# Records for processing

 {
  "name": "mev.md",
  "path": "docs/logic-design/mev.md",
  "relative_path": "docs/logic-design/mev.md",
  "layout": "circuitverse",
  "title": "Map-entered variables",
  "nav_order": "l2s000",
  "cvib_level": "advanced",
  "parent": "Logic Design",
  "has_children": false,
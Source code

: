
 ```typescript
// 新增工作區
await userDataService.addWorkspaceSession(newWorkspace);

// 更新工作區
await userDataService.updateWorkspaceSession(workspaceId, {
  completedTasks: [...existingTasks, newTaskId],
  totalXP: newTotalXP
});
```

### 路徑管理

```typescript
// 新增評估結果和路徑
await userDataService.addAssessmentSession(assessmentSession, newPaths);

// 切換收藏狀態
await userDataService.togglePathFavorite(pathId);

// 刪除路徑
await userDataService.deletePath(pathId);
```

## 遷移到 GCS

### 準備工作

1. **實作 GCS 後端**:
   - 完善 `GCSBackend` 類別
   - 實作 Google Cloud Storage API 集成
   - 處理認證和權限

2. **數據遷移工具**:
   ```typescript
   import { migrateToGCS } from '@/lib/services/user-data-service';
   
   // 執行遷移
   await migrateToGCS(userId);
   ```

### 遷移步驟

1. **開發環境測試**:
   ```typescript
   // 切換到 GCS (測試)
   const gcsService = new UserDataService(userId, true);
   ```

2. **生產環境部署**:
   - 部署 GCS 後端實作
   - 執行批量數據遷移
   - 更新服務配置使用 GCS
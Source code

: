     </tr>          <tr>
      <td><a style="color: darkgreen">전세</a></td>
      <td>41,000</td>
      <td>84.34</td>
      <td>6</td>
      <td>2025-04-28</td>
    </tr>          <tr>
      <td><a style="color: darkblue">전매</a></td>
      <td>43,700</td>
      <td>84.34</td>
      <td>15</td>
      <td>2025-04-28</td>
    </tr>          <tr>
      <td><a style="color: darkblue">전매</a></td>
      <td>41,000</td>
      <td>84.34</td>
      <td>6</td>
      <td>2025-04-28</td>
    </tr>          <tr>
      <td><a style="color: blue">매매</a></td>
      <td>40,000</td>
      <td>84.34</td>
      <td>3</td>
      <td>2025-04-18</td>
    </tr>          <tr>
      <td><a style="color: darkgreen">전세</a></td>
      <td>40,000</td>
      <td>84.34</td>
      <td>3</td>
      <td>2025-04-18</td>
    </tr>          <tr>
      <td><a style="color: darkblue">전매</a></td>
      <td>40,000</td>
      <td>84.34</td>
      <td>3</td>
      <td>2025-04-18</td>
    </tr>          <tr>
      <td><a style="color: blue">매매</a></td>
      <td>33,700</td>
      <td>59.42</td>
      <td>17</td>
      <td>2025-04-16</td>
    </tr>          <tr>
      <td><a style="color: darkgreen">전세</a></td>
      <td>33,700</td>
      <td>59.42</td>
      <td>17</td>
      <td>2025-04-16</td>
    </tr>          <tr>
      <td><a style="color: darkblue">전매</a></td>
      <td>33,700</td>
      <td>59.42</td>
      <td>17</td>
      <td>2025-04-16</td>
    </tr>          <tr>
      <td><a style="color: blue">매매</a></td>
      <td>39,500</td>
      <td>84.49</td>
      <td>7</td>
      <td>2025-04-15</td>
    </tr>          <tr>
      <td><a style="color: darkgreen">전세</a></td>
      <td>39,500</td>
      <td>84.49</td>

# Instructions to follow
The entire listing is to be repeated exactly.

# Output for this exercise
 {
  "name": "mev.md",
  "path": "docs/logic-design/mev.md",
  "relative_path": "docs/logic-design/mev.md",
  "layout": "circuitverse",
  "title": "Map-entered variables",
  "nav_order": "l2s000",
  "cvib_level": "advanced",
  "parent": "Logic Design",
  "has_children": false,
Source code

:
 ```typescript
// 新增工作區
await userDataService.addWorkspaceSession(newWorkspace);

// 更新工作區
await userDataService.updateWorkspaceSession(workspaceId, {
  completedTasks: [...existingTasks, newTaskId],
  totalXP: newTotalXP
});
```

### 路徑管理

```typescript
// 新增評估結果和路徑
await userDataService.addAssessmentSession(assessmentSession, newPaths);

// 切換收藏狀態
await userDataService.togglePathFavorite(pathId);

// 刪除路徑
await userDataService.deletePath(pathId);
```

## 遷移到 GCS

### 準備工作

1. **實作 GCS 後端**:
   - 完善 `GCSBackend` 類別
   - 實作 Google Cloud Storage API 集成
   - 處理認證和權限

2. **數據遷移工具**:
   ```typescript
   import { migrateToGCS } from '@/lib/services/user-data-service';
   
   // 執行遷移
   await migrateToGCS(userId);
   ```

### 遷移步驟

1. **開發環境測試**:
   ```typescript
   // 切換到 GCS (測試)
   const gcsService = new UserDataService(userId, true);
   ```

2. **生產環境部署**:
   - 部署 GCS 後端實作
   - 執行批量數據遷移
   - 更新服務配置使用 GCS
Source code

:     </tr>          <tr>
      <td><a style="color: darkgreen">전세</a></td>
      <td>41,000</td>
      <td>84.34</td>
      <td>6</td>
      <td>2025-04-28</td>
    </tr>          <tr>
      <td><a style="color: darkblue">전매</a></td>
      <td>43,700</td>
      <td>84.34</td>
      <td>15</td>
      <td>2025-04-28</td>
    </tr>          <tr>
      <td><a style="color: darkblue">전매</a></td>
      <td>41,000</td>
      <td>84.34</td>
      <td>6</td>
      <td>2025-04-28</td>
    </tr>          <tr>
      <td><a style="color: blue">매매</a></td>
      <td>40,000</td>
      <td>84.34</td>
      <td>3</td>
      <td>2025-04-18</td>
    </tr>          <tr>
      <td><a style="color: darkgreen">전세</a></td>
      <td>40,000</td>
      <td>84.34</td>
      <td>3</td>
      <td>2025-04-18</td>
    </tr>          <tr>
      <td><a style="color: darkblue">전매</a></td>
      <td>40,000</td>
      <td>84.34</td>
      <td>3</td>
      <td>2025-04-18</td>
    </tr>          <tr>
      <td><a style="color: blue">매매</a></td>
      <td>33,700</td>
      <td>59.42</td>
      <td>17</td>
      <td>2025-04-16</td>
    </tr>          <tr>
      <td><a style="color: darkgreen">전세</a></td>
      <td>33,700</td>
      <td>59.42</td>
      <td>17</td>
      <td>2025-04-16</td>
    </tr>          <tr>
      <td><a style="color: darkblue">전매</a></td>
      <td>33,700</td>
      <td>59.42</td>
      <td>17</td>
      <td>2025-04-16</td>
    </tr>          <tr>
      <td><a style="color: blue">매매</a></td>
      <td>39,500</td>
      <td>84.49</td>
      <td>7</td>
      <td>2025-04-15</td>
    </tr>          <tr>
      <td><a style="color: darkgreen">전세</a></td>
      <td>39,500</td>
      <td>84.49</td>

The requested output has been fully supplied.